‘Concern for the Quality of Our Lives’: Residents Near Jack Daniel’s Distillery Furious Over ‘Whiskey Fungus’
Residents of Lincoln County, Tennessee, are becoming more and more upset with the Jack Daniel’s distillery due to ethanol emissions in the air, which they believe to be causing “whiskey fungus,” or black fungus.
This all began back in 2018 when Jack Daniel’s started building six of new barrel houses in the area, with plans to build another 14.
The fungus and ethanol in the air come from what’s known as the “angel’s share” which is when whiskey evaporates into the air and can linger in the air for up to a mile away. According to The Independent, this particular fungus was determined to be a direct result of the angel’s share in 2007.
Residents began noticing the mold around town, even talking about how the county had stopped cleaning road signs and instead began replacing them when once they were so overcome with the fungus that they couldn’t be read. In December, a public hearing was held on the issue, where residents of the town fought for a filtration system to be implemented at the distillery.

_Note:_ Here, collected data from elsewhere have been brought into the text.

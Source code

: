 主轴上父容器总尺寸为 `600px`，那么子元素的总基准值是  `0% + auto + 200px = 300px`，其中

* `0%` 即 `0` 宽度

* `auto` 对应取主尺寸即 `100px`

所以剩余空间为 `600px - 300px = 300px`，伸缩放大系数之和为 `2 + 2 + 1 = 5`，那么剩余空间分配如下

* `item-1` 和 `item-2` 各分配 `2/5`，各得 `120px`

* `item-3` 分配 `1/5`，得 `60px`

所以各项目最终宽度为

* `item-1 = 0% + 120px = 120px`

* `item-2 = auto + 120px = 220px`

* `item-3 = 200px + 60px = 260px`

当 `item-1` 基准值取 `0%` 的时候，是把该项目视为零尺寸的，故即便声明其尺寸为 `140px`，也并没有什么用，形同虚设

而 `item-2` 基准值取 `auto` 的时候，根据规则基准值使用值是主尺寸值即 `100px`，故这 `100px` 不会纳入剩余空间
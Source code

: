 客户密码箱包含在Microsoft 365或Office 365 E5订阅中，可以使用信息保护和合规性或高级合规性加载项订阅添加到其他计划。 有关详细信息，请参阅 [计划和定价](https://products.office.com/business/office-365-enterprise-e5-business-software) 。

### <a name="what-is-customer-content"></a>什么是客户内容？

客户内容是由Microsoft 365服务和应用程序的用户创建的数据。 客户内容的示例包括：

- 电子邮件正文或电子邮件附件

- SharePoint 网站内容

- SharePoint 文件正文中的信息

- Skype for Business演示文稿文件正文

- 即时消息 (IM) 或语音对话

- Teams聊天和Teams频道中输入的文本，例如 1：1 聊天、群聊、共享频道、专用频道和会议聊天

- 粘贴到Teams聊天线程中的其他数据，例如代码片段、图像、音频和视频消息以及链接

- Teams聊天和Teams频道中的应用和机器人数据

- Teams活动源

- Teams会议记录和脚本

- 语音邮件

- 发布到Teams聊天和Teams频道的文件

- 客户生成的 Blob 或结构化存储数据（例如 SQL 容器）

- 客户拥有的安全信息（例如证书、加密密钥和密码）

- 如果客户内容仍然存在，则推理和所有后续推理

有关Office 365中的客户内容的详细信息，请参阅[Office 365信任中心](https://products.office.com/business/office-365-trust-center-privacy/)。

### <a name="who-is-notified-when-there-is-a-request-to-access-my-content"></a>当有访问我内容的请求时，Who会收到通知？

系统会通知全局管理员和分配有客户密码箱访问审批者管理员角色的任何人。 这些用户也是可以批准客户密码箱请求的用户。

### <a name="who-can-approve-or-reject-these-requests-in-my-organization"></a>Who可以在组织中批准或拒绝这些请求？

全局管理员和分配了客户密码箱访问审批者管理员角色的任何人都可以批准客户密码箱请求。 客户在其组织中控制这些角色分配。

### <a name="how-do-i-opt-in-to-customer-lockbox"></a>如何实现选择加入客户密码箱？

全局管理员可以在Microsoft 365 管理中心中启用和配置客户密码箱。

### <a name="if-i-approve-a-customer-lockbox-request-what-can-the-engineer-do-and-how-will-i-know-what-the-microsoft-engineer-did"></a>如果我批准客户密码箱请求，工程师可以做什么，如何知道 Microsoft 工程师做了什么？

Patrick Long, a homeowner who lives near the six barrel houses, told the Independent that the issue has caused him to spend about $10,000 annually on power-washing his home to remove the fungus.
Residents are asking for the installation of an air filtration system to block the emissions of ethanol and limit the fungus growing in the county. They are also requesting an environmental impact study be conducted to learn more about the amount of ethanol coming from the barrel houses and how what health impacts it’s having.
Long, who is suing the county, first complained about the fungus in November.
“I’m extremely concerned. My wife has breathing problems. One of the neighbors got cancer,” Long said, according to Insider. “It’s in the air. And you really, probably don’t want to be breathing that in. But nobody has done a test to determine if it’s actually poisonous.”
The neighbor Long referred to may have been Becky Benson Carroll, who said during the hearing she has stage four lung cancer that has reached her brain. She also said that her dog has “chronic obstructive pulmonary disease.” She believes both illnesses may be due to her proximity to the barrel houses.
“I think there is a concern for the quality of our lives,” Carroll said at the hearing, according to The Moore County News. “Unfortunately, I won’t get to see the results of all of this. I’m a strong, healthy person, and this should not have happened. I can’t prove it was from this ethanol, but somebody needs to prove that it is not. I’m in favor of the filtration system.”
In a statement to the Independent, a spokesperson for Jack Daniel’s said that “while we can’t comment on the specifics of the pending litigation, I can tell you that Jack Daniel’s complies with all local, state, and federal regulations regarding the design, construction and permitting of our barrel houses. We are dedicated to protecting the environment and the safety and health of our employees and neighbors.”